Methods: This was a retrospective observational study of consecutive patients with single ventricle physiology undergoing iCMR and MRE for clinical reasons between June 15, 2021 to August 16, 2022. Patients were excluded if HVP’s were not recorded at the same procedure. MRE was performed using a passive elastography driver secured to the right upper abdomen with 60 Hz mechanical vibration frequency. 2D gradient echo motion encoded elastography and LSM were performed at four positions centrally through the liver (figure 1). Patients underwent iCMR on a 1.5T scanner using the Philips iSuite system. Heavily T1-weighted sequences with a thick imaging slab were obtained to track catheter position with a gadolinium filled balloon in real-time and overlay this on a high-resolution 3D dataset.²

Results:

A total of 28 patients were included, (13 Fontan and 15 Glenn patients). Mean age was 8.7 ± 7.4 years old, 16 (57%) patients were male, 15 (54%) had hypoplastic left heart and 9 (32%) had hypoplastic right heart variant anatomy as the fundamental cardiac diagnosis. Of the Fontan patients, 10 (77%) had an extracardiac conduit, of which 9 were fenestrated, 2 (15%) had a fenestrated lateral tunnel, and 1 (8%) had an atriopulmonary Fontan. HVP was elevated in Fontan vs Glenn patients (14.2 ± 2.5 mmHg vs 9.1 ± 2.1 mmHg; p < 0.0001). There was no difference in WPG measurements between the two groups (1.2 ± 0.7 mmHg vs 0.8 ± 0.8 mmHg, respectively; p = 0.185).

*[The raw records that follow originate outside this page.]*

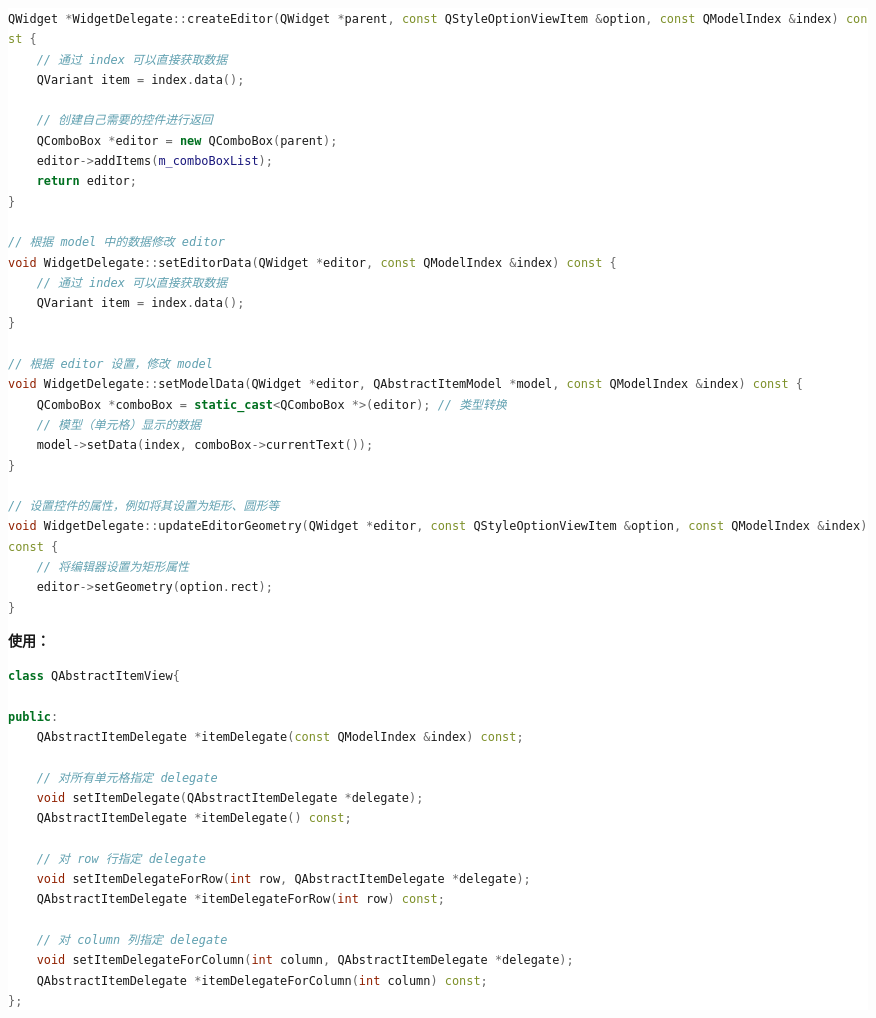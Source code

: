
 ```cpp
QWidget *WidgetDelegate::createEditor(QWidget *parent, const QStyleOptionViewItem &option, const QModelIndex &index) const {
    // 通过 index 可以直接获取数据
    QVariant item = index.data();

	// 创建自己需要的控件进行返回
	QComboBox *editor = new QComboBox(parent);
    editor->addItems(m_comboBoxList);
	return editor;
}

// 根据 model 中的数据修改 editor
void WidgetDelegate::setEditorData(QWidget *editor, const QModelIndex &index) const {
    // 通过 index 可以直接获取数据
    QVariant item = index.data();
}

// 根据 editor 设置，修改 model
void WidgetDelegate::setModelData(QWidget *editor, QAbstractItemModel *model, const QModelIndex &index) const {
	QComboBox *comboBox = static_cast<QComboBox *>(editor);	// 类型转换
	// 模型（单元格）显示的数据
	model->setData(index, comboBox->currentText());
}

// 设置控件的属性，例如将其设置为矩形、圆形等
void WidgetDelegate::updateEditorGeometry(QWidget *editor, const QStyleOptionViewItem &option, const QModelIndex &index) const {
	// 将编辑器设置为矩形属性
	editor->setGeometry(option.rect);
}


```

**使用：**

```cpp
class QAbstractItemView{

public:
    QAbstractItemDelegate *itemDelegate(const QModelIndex &index) const;

    // 对所有单元格指定 delegate
    void setItemDelegate(QAbstractItemDelegate *delegate);
    QAbstractItemDelegate *itemDelegate() const;

    // 对 row 行指定 delegate
    void setItemDelegateForRow(int row, QAbstractItemDelegate *delegate);
    QAbstractItemDelegate *itemDelegateForRow(int row) const;

    // 对 column 列指定 delegate
    void setItemDelegateForColumn(int column, QAbstractItemDelegate *delegate);
    QAbstractItemDelegate *itemDelegateForColumn(int column) const;
};
```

There was a high correlation between HVP and LSM in the entire cohort (R² = 0.83; p < 0.0001) (figure 2), and in Fontan patients when analyzed separately (R² = 0.64; p = 0.018), however WPG did not show correlation with LSM (R² = 0.36; p = 0.083, and R² = 0.25; p = 0.40, respectively) (figure 3).

Conclusion: Liver stiffness as measured by MRE correlates with hepatic vein free pressure in patients who have undergone stage 2 and stage 3 single ventricle palliation for CHD. This may serve as a marker for non-invasive surveillance of hepatic congestion and portal hypertension, FALD and Fontan deterioration in this population. The lack of MRE correlation with hepatic wedge gradient suggests that MRE may not reliably detect fibrosis, however limited conclusions can be drawn given overall low WPG values and small sample size in this study.